▶ _Problem details_
The stretch wanted below opens at the line containing "- Finally run the app." and closes at the line containing "- Change to". Please return it exactly, with no other lines.

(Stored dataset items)

──────────────────────────────

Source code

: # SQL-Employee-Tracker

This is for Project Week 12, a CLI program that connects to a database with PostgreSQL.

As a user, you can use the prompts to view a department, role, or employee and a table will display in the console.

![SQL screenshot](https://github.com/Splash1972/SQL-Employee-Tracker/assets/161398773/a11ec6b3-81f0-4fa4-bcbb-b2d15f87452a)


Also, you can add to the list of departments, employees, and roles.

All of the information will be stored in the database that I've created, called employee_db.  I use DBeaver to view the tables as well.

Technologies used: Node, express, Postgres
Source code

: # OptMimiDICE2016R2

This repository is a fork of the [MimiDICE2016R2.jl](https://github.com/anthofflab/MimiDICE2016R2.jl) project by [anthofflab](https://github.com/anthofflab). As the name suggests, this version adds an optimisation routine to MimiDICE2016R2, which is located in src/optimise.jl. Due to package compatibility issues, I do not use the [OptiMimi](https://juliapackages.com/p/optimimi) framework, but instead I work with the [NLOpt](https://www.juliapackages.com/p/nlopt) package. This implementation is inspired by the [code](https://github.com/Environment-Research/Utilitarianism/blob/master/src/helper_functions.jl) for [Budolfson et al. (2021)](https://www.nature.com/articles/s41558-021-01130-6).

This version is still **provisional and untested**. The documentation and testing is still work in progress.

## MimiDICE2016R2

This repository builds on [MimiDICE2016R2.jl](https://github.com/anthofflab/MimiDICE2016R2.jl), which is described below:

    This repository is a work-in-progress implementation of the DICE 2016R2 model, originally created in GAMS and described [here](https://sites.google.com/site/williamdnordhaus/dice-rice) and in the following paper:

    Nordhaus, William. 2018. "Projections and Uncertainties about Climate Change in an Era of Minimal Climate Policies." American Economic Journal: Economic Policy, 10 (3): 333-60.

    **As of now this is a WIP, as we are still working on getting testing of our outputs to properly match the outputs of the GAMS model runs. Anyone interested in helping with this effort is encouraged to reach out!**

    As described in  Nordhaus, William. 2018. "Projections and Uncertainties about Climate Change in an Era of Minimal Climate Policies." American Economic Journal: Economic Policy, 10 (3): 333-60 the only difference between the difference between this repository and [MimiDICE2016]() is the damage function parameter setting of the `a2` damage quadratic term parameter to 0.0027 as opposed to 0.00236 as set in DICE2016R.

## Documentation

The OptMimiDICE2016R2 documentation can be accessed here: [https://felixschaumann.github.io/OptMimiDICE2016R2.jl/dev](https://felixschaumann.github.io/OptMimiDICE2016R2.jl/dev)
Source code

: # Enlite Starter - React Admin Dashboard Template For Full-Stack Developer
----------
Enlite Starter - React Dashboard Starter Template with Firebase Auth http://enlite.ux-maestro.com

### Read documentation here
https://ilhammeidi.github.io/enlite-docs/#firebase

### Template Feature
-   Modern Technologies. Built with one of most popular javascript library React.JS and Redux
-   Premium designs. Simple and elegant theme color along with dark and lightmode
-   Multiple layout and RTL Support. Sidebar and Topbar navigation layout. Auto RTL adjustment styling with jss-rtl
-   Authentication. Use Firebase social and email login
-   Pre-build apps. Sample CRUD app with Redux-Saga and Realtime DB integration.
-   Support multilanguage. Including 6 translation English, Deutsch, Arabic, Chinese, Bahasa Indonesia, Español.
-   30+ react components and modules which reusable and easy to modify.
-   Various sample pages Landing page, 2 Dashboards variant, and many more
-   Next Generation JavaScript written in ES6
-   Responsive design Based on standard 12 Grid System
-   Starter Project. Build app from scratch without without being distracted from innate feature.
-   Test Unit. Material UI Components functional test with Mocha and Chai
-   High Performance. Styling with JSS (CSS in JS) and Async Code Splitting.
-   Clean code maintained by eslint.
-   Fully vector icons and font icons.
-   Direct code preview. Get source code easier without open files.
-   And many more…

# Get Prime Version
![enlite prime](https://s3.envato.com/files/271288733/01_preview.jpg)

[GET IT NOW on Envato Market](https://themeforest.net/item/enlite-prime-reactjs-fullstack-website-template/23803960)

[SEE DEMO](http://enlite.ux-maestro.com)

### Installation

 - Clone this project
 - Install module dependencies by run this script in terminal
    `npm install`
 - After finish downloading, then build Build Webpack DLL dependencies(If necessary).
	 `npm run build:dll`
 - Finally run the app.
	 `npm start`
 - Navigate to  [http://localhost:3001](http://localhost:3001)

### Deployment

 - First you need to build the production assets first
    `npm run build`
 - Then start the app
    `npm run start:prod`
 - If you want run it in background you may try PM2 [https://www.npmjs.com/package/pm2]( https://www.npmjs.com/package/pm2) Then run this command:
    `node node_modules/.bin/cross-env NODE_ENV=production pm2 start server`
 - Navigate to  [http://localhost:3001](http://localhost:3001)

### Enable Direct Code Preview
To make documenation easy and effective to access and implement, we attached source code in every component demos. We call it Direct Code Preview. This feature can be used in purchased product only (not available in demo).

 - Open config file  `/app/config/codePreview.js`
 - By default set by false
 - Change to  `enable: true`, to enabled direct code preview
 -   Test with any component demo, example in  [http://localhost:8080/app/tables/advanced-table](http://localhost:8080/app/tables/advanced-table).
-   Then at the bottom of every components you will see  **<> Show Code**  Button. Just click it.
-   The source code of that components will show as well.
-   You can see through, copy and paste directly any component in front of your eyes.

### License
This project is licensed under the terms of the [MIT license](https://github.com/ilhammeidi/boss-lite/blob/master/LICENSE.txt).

──────────────────────────────

▶ _Problem solution_
 - Finally run the app.
	 `npm start`
 - Navigate to  [http://localhost:3001](http://localhost:3001)

### Deployment

 - First you need to build the production assets first
    `npm run build`
 - Then start the app
    `npm run start:prod`
 - If you want run it in background you may try PM2 [https://www.npmjs.com/package/pm2]( https://www.npmjs.com/package/pm2) Then run this command:
    `node node_modules/.bin/cross-env NODE_ENV=production pm2 start server`
 - Navigate to  [http://localhost:3001](http://localhost:3001)

### Enable Direct Code Preview
To make documenation easy and effective to access and implement, we attached source code in every component demos. We call it Direct Code Preview. This feature can be used in purchased product only (not available in demo).

 - Open config file  `/app/config/codePreview.js`
 - By default set by false
 - Change to  `enable: true`, to enabled direct code preview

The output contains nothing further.